Management of Asthma and Chronic Airflow Limitation (Part 12)
In recent years there has been increasing evidence that inhaled anticholinergic receptor antagonists such as atropine, ipratropium bromide, oxytropium bromide and atropine methonitrate may provide greater and more prolonged bronchodilatation in patients with COPD than adrenoceptor agonists. No studies have yet examined the additional clinical and physiologic benefit of theophylline when added to dose-optimized inhaled anticholinergic agents with or without adrenoceptor agonists.

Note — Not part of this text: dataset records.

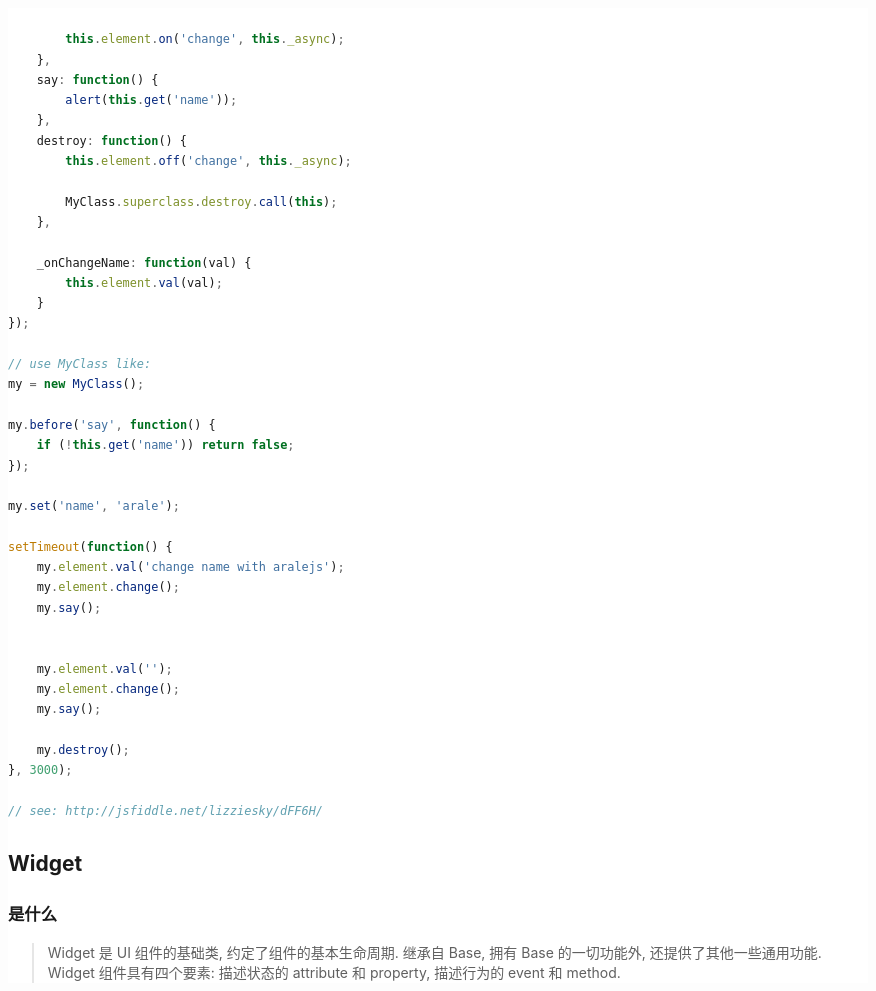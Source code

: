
 ```js
        
        this.element.on('change', this._async);
    },
    say: function() {
        alert(this.get('name'));
    },
    destroy: function() {
        this.element.off('change', this._async);
        
        MyClass.superclass.destroy.call(this);
    },        
    
    _onChangeName: function(val) {
        this.element.val(val);
    }
});

// use MyClass like:
my = new MyClass();

my.before('say', function() {
    if (!this.get('name')) return false; 
});

my.set('name', 'arale');

setTimeout(function() {
    my.element.val('change name with aralejs');
    my.element.change();
    my.say();
    
    
    my.element.val('');
    my.element.change();
    my.say();
    
    my.destroy();
}, 3000);

// see: http://jsfiddle.net/lizziesky/dFF6H/
```

<a name="widget"></a>
## Widget 

<a name="widget-what"></a>
### 是什么

> Widget 是 UI 组件的基础类, 约定了组件的基本生命周期.
> 继承自 Base, 拥有 Base 的一切功能外, 还提供了其他一些通用功能.
> Widget 组件具有四个要素: 描述状态的 attribute 和 property, 描述行为的 event 和 method.
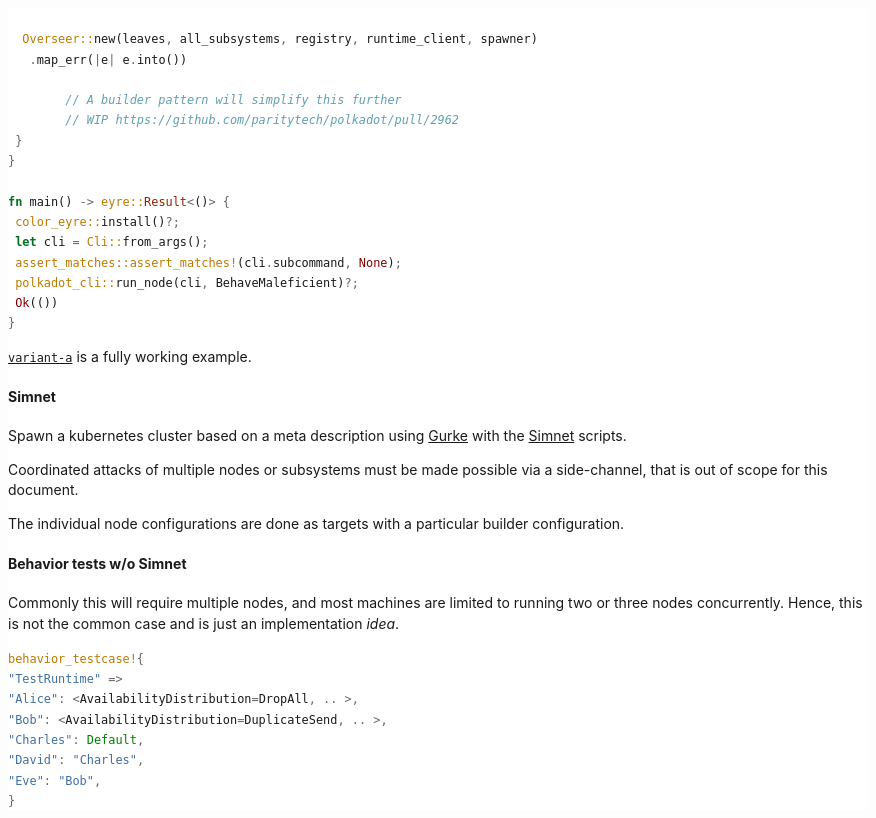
 ```rust

  Overseer::new(leaves, all_subsystems, registry, runtime_client, spawner)
   .map_err(|e| e.into())

        // A builder pattern will simplify this further
        // WIP https://github.com/paritytech/polkadot/pull/2962
 }
}

fn main() -> eyre::Result<()> {
 color_eyre::install()?;
 let cli = Cli::from_args();
 assert_matches::assert_matches!(cli.subcommand, None);
 polkadot_cli::run_node(cli, BehaveMaleficient)?;
 Ok(())
}
```

[`variant-a`](../node/malus/src/variant-a.rs) is a fully working example.

#### Simnet

Spawn a kubernetes cluster based on a meta description using [Gurke] with the [Simnet] scripts.

Coordinated attacks of multiple nodes or subsystems must be made possible via a side-channel, that is out of scope for
this document.

The individual node configurations are done as targets with a particular builder configuration.

#### Behavior tests w/o Simnet

Commonly this will require multiple nodes, and most machines are limited to running two or three nodes concurrently.
Hence, this is not the common case and is just an implementation _idea_.

```rust
behavior_testcase!{
"TestRuntime" =>
"Alice": <AvailabilityDistribution=DropAll, .. >,
"Bob": <AvailabilityDistribution=DuplicateSend, .. >,
"Charles": Default,
"David": "Charles",
"Eve": "Bob",
}
```

[zombienet]: https://github.com/paritytech/zombienet
[Gurke]: https://github.com/paritytech/gurke
[simnet]: https://github.com/paritytech/simnet_scripts
[logs]: https://github.com/paritytech/polkadot-sdk/blob/master/polkadot/node/gum/src/lib.rs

In summary, the precise role of theophylline in stable chronic airflow limitation remains controversial. Addition of this agent to a regimen employing larger doses of aerosol beta adrenergic agonists is expected to produce modest but statistically significant additional bronchodilatation of questionable clinical relevance in only 40 to 50 percent of patients. The cost-benefit of adding theophylline to optimized doses of aerosolized adrenoceptor agonist and anticholinergics has not been established, and to do so would require administration of the inhaled medications to achieve an individualized response plateau, and a quality of life assessment that would take into account not only the reduction in breathlessness and increased effort tolerance but also the side effects of these . To date, no study has yet convincingly established that theophylline use in patients given optimum doses of aerosol bronchodilators enhances quality of life, exercise or functional capacity.